We have information about 21 new criminal cases filed in April, against 22 people, on the basis of aggressive public speech.

Since the beginning of the year, we have learned of 96 convictions, of the same number of people, for such statements.

We have information about eight people sanctioned in April for aggressive statements under Article 20.3.1 of the Code of Administrative Offenses (CAO) (incitement to hatred). Seven people were punished for xenophobic statements on social networks, including Telegram and VKontakte, about Muslims, Central Asians, Tuvans and other unnamed ethnic groups. Another was penalized for shouting several racist slurs at a fellow villager in a village club. One person was placed under administrative arrest, and the other seven were fined. In total, we are aware of 125 such court decisions since the beginning of this year.

We know of two people fined in April under Article 20.29 CAO (production and distribution of extremist materials). One of them is Vladimir Melikhov, the owner of the “Museum of Anti-Bolshevik Resistance” in Podolsk and the memorial complex “Don Cossacks in the Fight against the Bolsheviks” in the stanitsa Yelanskaya. On April 18, the Sholokhovsky District Court of Rostov Oblast fined Melikhov because of two sculptures depicting Don Cossack ataman Pyotr Krasnov that are part of the memorial: law enforcement agencies and the court felt that they should be classified as extremist materials as portraits of a Nazi collaborator; the court also ordered their confiscation.
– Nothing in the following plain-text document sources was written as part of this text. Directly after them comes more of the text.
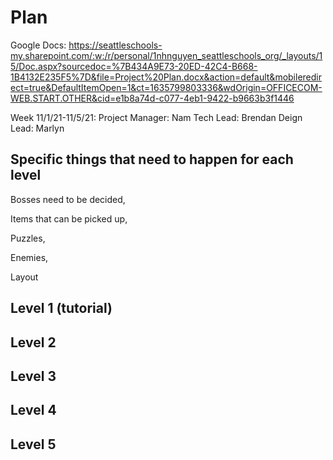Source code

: # Plan

Google Docs: https://seattleschools-my.sharepoint.com/:w:/r/personal/1nhnguyen_seattleschools_org/_layouts/15/Doc.aspx?sourcedoc=%7B434A9E73-20ED-42C4-B668-1B4132E235F5%7D&file=Project%20Plan.docx&action=default&mobileredirect=true&DefaultItemOpen=1&ct=1635799803336&wdOrigin=OFFICECOM-WEB.START.OTHER&cid=e1b8a74d-c077-4eb1-9422-b9663b3f1446

Week 11/1/21-11/5/21:
Project Manager: Nam
Tech Lead: Brendan
Deign Lead: Marlyn

## Specific things that need to happen for each level
Bosses need to be decided,

Items that can be picked up,

Puzzles,

Enemies,

Layout

## Level 1 (tutorial)

## Level 2

## Level 3

## Level 4

## Level 5
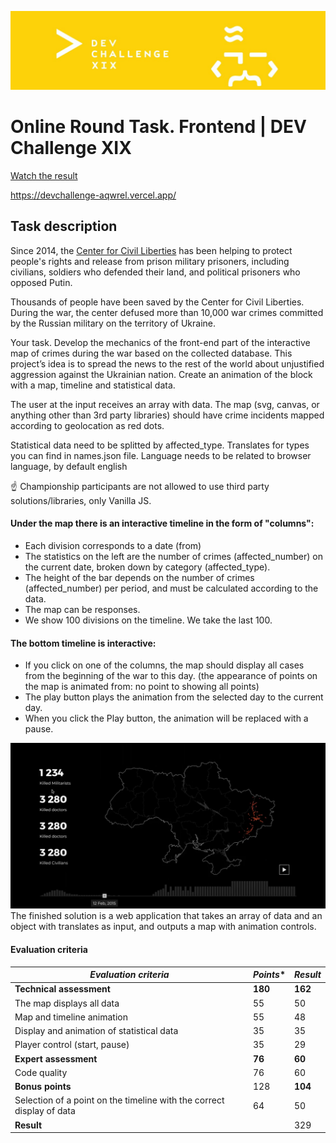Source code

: ![Dev_challenge_cover](https://raw.githubusercontent.com/aqwrel/DevChallangeXIX/main/assets/Dev_challenge_cover.jpg)

# Online Round Task. Frontend | DEV Challenge XIX

[Watch the result](https://devchallenge-aqwrel.vercel.app/)

https://devchallenge-aqwrel.vercel.app/

## Task description

Since 2014, the [Center for Civil Liberties](https://ccl.org.ua/en/about-the-ccl/)  has been helping to protect people's rights and release from prison military prisoners, including civilians, soldiers who defended their land, and political prisoners who opposed Putin.

Thousands of people have been saved by the Center for Civil Liberties. During the war, the center defused more than 10,000 war crimes committed by the Russian military on the territory of Ukraine.

Your task. Develop the mechanics of the front-end part of the interactive map of crimes during the war based on the collected database. This project’s idea is to spread the news to the rest of the world about unjustified aggression against the Ukrainian nation. Create an animation of the block with a map, timeline and statistical data.

The user at the input receives an array with data. The map (svg, canvas, or anything other than 3rd party libraries) should have crime incidents mapped according to geolocation as red dots.

Statistical data need to be splitted by  affected_type. Translates for types you can find in names.json file. Language needs to be related to browser language, by default english 

☝️ Championship participants are not allowed to use third party solutions/libraries, only Vanilla JS.

#### Under the map there is an interactive timeline in the form of "columns":
* Each division corresponds to a date (from)
* The statistics on the left are the number of crimes (affected_number) on the current date, broken down by category (affected_type).
* The height of the bar depends on the number of crimes (affected_number) per period, and must be calculated according to the data.
* The map can be responses.
* We show 100 divisions on the timeline. We take the last 100.

#### The bottom timeline is interactive:

* If you click on one of the columns, the map should display all cases from the beginning of the war to this day. (the appearance of points on the map is animated from: no point to showing all points)
* The play button plays the animation from the selected day to the current day.
* When you click the Play button, the animation will be replaced with a pause.

![map](https://raw.githubusercontent.com/aqwrel/DevChallangeXIX/main/assets/readmeMap.png)
The finished solution is a web application that takes an array of data and an object with translates as input, and outputs a map with animation controls.

#### Evaluation criteria 

|  *Evaluation criteria* | *Points** | *Result* |
|---|---|---|
|  **Technical assessment** | **180** | **162** |
| The map displays all data |  55 |  50 |
|  Map and timeline animation |  55 | 48 |
|  Display and animation of statistical data |  35 | 35 |
|  Player control (start, pause) |  35 | 29 |
|  **Expert assessment** |  **76** | **60** |
|  Code quality |  76 | 60 |
|  **Bonus points** |  128 | **104** |
|  Selection of a point on the timeline with the correct display of data |  64 | 50 |
|  **Result** |  | 329 |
Earlier, law enforcers seized documents and books dedicated to Krasnov, as well as paintings by Wehrmacht General Helmut von Pannwitz and collaborator Sergei Pavlov in the Rostov complex.

Since the beginning of the year, we have recorded a total of 25 cases of penalties for distributing materials included in the Federal List of Extremist Materials.

The list itself was updated twice in February (on April 2 and April 29), with the addition of items 5461 and 5462. Two Ukrainian songs “Arise, Kursk” and “Rusnya is running through Ukrainian Donbass” were added to the list.

Two items were added to the Federal List of Extremist Organizations in April. One is an association of Arsenal soccer fans called the Cyborgs, which was declared extremist by the Tula Regional Court in January 2025. The second is described as an association “whose members are: Evgeny Alexandrovich Chernyak, ... Bespalov Alexander Stepanovich, ... Lazutin Andrei Andreevich, ...Kurbakov Ivan Mikhailovich”, recognized as extremist by the Leninsky District Court of Kursk on June 4, 2024; it refers to a Ukrainian business group that included owners of alcohol production plants.

On April 17, the Supreme Court of the Russian Federation satisfied the claim of the Prosecutor General to suspend the ban on the activities of the Taliban, which had been banned as a terrorist organization in 2003. Thus, the law adopted in December 2024, according to which if a movement has stopped propaganda, justification and support of terrorism, it can be removed from the list of terrorist organizations, was applied for the first time. However, so far, the Taliban has not been removed from this list published on the FSB website.